- Problem to work on -
The lines below that include the word "ainda" are to be reported.

Exercise material below:

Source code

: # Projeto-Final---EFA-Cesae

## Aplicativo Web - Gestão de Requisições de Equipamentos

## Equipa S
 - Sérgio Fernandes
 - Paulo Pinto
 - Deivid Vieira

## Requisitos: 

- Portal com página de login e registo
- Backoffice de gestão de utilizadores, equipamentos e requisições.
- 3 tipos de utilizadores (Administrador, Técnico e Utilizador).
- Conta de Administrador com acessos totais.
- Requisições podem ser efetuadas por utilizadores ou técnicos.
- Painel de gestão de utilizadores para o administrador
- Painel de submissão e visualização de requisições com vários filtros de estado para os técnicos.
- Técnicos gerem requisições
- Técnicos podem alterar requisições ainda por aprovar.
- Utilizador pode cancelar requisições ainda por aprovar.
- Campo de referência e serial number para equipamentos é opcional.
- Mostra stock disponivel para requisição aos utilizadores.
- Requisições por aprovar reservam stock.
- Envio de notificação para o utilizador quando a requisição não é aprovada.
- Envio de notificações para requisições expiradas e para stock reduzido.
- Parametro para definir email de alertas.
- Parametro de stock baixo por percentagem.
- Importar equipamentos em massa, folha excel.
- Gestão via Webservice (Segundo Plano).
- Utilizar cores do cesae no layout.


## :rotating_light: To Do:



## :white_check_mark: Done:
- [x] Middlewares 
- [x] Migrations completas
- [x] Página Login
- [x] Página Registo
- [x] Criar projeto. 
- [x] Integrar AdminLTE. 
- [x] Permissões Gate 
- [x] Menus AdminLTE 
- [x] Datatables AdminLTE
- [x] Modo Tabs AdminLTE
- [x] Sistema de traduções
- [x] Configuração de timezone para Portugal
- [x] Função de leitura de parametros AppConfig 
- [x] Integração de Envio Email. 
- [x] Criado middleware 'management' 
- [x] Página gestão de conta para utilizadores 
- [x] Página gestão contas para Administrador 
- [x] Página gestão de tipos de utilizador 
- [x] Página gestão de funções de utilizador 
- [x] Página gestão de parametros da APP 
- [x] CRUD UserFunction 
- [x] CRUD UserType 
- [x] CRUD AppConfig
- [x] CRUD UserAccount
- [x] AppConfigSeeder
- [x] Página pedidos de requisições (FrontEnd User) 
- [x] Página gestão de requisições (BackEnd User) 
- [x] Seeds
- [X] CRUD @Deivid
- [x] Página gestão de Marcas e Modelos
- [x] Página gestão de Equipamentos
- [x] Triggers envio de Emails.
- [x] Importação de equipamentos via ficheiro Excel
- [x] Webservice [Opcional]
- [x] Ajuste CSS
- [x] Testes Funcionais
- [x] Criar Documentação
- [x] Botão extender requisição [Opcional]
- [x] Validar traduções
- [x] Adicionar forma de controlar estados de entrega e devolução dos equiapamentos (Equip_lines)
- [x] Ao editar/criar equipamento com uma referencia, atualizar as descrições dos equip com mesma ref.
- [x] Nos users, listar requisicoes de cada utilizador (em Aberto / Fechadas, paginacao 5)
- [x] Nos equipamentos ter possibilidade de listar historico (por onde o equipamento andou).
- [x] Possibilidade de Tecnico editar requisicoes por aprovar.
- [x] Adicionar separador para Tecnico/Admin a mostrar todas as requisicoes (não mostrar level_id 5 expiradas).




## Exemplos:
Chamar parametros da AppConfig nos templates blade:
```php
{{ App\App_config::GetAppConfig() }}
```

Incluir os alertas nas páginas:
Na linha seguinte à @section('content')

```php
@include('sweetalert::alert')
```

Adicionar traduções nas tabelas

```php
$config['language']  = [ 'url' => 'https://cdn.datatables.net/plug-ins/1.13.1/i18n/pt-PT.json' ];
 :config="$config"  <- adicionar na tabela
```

End of Exercise material.

- Reply -
- Técnicos podem alterar requisições ainda por aprovar.
- Utilizador pode cancelar requisições ainda por aprovar.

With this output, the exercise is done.